Weekly Project Update 13
Yet another week of nothing really exciting to report. Right smack bang in the middle of some work that is incremental in nature and is therefore not that interesting to write about. So like last week, I’ll keep this update short.
Work is progressing on the import feature for Feed Journaler. I’m currently mired in adding support for reading Wordpress Export format (WXR) files. I’m hoping to leverage the existing data model currently being used to import blog posts coming in from an RSS feed, But in order to do this, some augmentation work is needed.
For one thing, the
FeedItem class, which is responsible for holding information about a feed (title, date, guid, etc.) assumes that the body of the imported post is in HTML. Since Day One prefers journal entries to be in Markdown, this class also does a HTML- to-Markdown translation. However, the WXR exports produced by Micro.blog already has posts in Markdown, making this translation unnecessary. So in order to use
FeedItem, the representation of a post body needs to be abstracted away, breaking it up into two implementations, one for HTML and one for Markdown. This sort of activity is pretty much routine, but it does involve moving codes around, fixing tests, and other things that are not super exciting.

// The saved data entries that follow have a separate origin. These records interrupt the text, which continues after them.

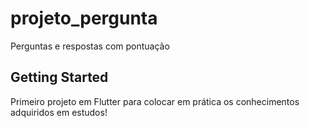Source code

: # projeto_pergunta

Perguntas e respostas com pontuação 

## Getting Started

Primeiro projeto em Flutter para colocar em prática os conhecimentos adquiridos em estudos!
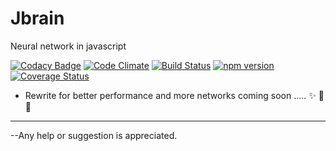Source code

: # Jbrain                    
Neural network in javascript

[![Codacy Badge](https://api.codacy.com/project/badge/Grade/c834852c3524400fb26545bc72a61ef8)](https://www.codacy.com/app/atworkstudios/Jbrain?utm_source=github.com&utm_medium=referral&utm_content=abtExp/Jbrain&utm_campaign=badger)
[![Code Climate](https://codeclimate.com/github/abtExp/Jbrain/badges/gpa.svg)](https://codeclimate.com/github/abtExp/Jbrain) [![Build Status](https://travis-ci.org/abtExp/Jbrain.svg?branch=master)](https://travis-ci.org/abtExp/Jbrain)  [![npm version](https://badge.fury.io/js/jbrain.svg)](https://badge.fury.io/js/jbrain)
[![Coverage Status](https://coveralls.io/repos/github/abtExp/Jbrain/badge.svg?branch=master)](https://coveralls.io/github/abtExp/Jbrain?branch=master)

* Rewrite for better performance and more networks coming soon ..... :sparkles: :construction: :hammer:

----------------------------------------------------------------------------------------------------------------------------------------  
--Any help or suggestion is appreciated.
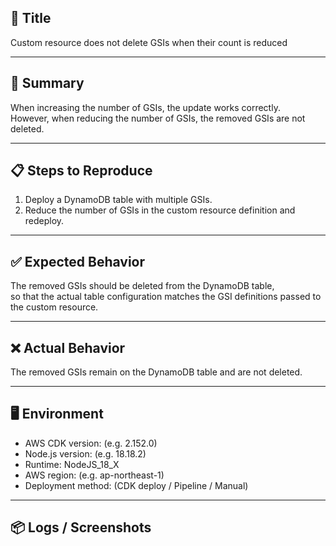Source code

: ## 🐞 Title

Custom resource does not delete GSIs when their count is reduced

---

## 🐞 Summary

When increasing the number of GSIs, the update works correctly.  
However, when reducing the number of GSIs, the removed GSIs are not deleted.

---

## 📋 Steps to Reproduce

1. Deploy a DynamoDB table with multiple GSIs.
2. Reduce the number of GSIs in the custom resource definition and redeploy.

---

## ✅ Expected Behavior

The removed GSIs should be deleted from the DynamoDB table,  
so that the actual table configuration matches the GSI definitions passed to the custom resource.

---

## ❌ Actual Behavior

The removed GSIs remain on the DynamoDB table and are not deleted.

---

## 🖥️ Environment

- AWS CDK version: (e.g. 2.152.0)
- Node.js version: (e.g. 18.18.2)
- Runtime: NodeJS_18_X
- AWS region: (e.g. ap-northeast-1)
- Deployment method: (CDK deploy / Pipeline / Manual)

---

## 📦 Logs / Screenshots
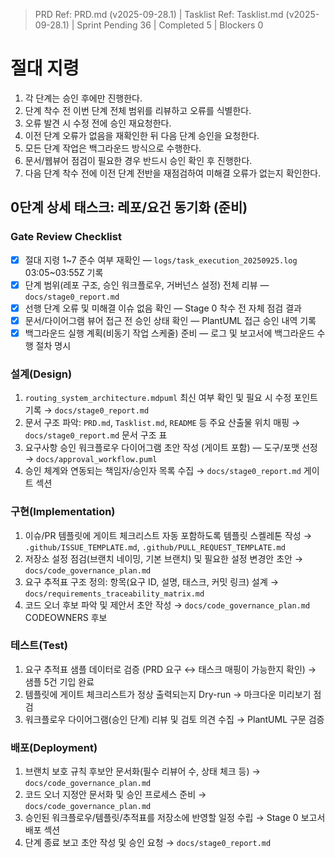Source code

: ﻿> PRD Ref: PRD.md (v2025-09-28.1) | Tasklist Ref: Tasklist.md (v2025-09-28.1) | Sprint Pending 36 | Completed 5 | Blockers 0

# 절대 지령
1. 각 단계는 승인 후에만 진행한다.
2. 단계 착수 전 이번 단계 전체 범위를 리뷰하고 오류를 식별한다.
3. 오류 발견 시 수정 전에 승인 재요청한다.
4. 이전 단계 오류가 없음을 재확인한 뒤 다음 단계 승인을 요청한다.
5. 모든 단계 작업은 백그라운드 방식으로 수행한다.
6. 문서/웹뷰어 점검이 필요한 경우 반드시 승인 확인 후 진행한다.
7. 다음 단계 착수 전에 이전 단계 전반을 재점검하여 미해결 오류가 없는지 확인한다.

## 0단계 상세 태스크: 레포/요건 동기화 (준비)

### Gate Review Checklist
- [x] 절대 지령 1~7 준수 여부 재확인 — `logs/task_execution_20250925.log` 03:05~03:55Z 기록
- [x] 단계 범위(레포 구조, 승인 워크플로우, 거버넌스 설정) 전체 리뷰 — `docs/stage0_report.md`
- [x] 선행 단계 오류 및 미해결 이슈 없음 확인 — Stage 0 착수 전 자체 점검 결과
- [x] 문서/다이어그램 뷰어 접근 전 승인 상태 확인 — PlantUML 접근 승인 내역 기록
- [x] 백그라운드 실행 계획(비동기 작업 스케줄) 준비 — 로그 및 보고서에 백그라운드 수행 절차 명시

### 설계(Design)
1. `routing_system_architecture.mdpuml` 최신 여부 확인 및 필요 시 수정 포인트 기록 → `docs/stage0_report.md`
2. 문서 구조 파악: `PRD.md`, `Tasklist.md`, `README` 등 주요 산출물 위치 매핑 → `docs/stage0_report.md` 문서 구조 표
3. 요구사항 승인 워크플로우 다이어그램 초안 작성 (게이트 포함) — 도구/포맷 선정 → `docs/approval_workflow.puml`
4. 승인 체계와 연동되는 책임자/승인자 목록 수집 → `docs/stage0_report.md` 게이트 섹션

### 구현(Implementation)
1. 이슈/PR 템플릿에 게이트 체크리스트 자동 포함하도록 템플릿 스켈레톤 작성 → `.github/ISSUE_TEMPLATE.md`, `.github/PULL_REQUEST_TEMPLATE.md`
2. 저장소 설정 점검(브랜치 네이밍, 기본 브랜치) 및 필요한 설정 변경안 초안 → `docs/code_governance_plan.md`
3. 요구 추적표 구조 정의: 항목(요구 ID, 설명, 태스크, 커밋 링크) 설계 → `docs/requirements_traceability_matrix.md`
4. 코드 오너 후보 파악 및 제안서 초안 작성 → `docs/code_governance_plan.md` CODEOWNERS 후보

### 테스트(Test)
1. 요구 추적표 샘플 데이터로 검증 (PRD 요구 ↔ 태스크 매핑이 가능한지 확인) → 샘플 5건 기입 완료
2. 템플릿에 게이트 체크리스트가 정상 출력되는지 Dry-run → 마크다운 미리보기 점검
3. 워크플로우 다이어그램(승인 단계) 리뷰 및 검토 의견 수집 → PlantUML 구문 검증

### 배포(Deployment)
1. 브랜치 보호 규칙 후보안 문서화(필수 리뷰어 수, 상태 체크 등) → `docs/code_governance_plan.md`
2. 코드 오너 지정안 문서화 및 승인 프로세스 준비 → `docs/code_governance_plan.md`
3. 승인된 워크플로우/템플릿/추적표를 저장소에 반영할 일정 수립 → Stage 0 보고서 배포 섹션
4. 단계 종료 보고 초안 작성 및 승인 요청 → `docs/stage0_report.md`
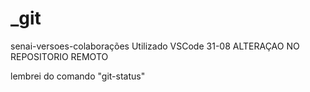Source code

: # _git
senai-versoes-colaborações
Utilizado VSCode
31-08
ALTERAÇAO NO REPOSITORIO REMOTO
 


lembrei do comando "git-status"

One other wrinkle in this is the RSS parser library I’m using. To explain this, let me spend some time explaining the WXR file format. If you open it up in a text editor, you would see that it is, in essence, an RSS feed. But it’s an RSS feed that includes a fair bit of information about what the export actually contains. This is because the export includes, along with blog posts, everything else that makes up a site, like HTML pages and reference to assets like images. In order for an application to make sense of it all, each item needs to state what it actually is: whether it’s a blog post, or a HTML page. This is not something the RSS standard does out of the box, but thanks to the magic of XML and namespaces, WXR can include this information within the base RSS format by defining a separate namespace and including a bunch of elements that use it.1
Unfortunately the RSS parser library I’m using does not know about these namespaces so I can’t use it to read the WXR file. This means I will need to parse the file myself, using the XMLDocument libraries provided by Cocoa. Again, this is not hard, but it involves more moving things around, more tests to write, etc.
Such is the nature of software development sometimes. Peaks and lulls, swings and roundabouts, aphorisms and platitudes 😉 . But, yeah, not much more to say on this project this week.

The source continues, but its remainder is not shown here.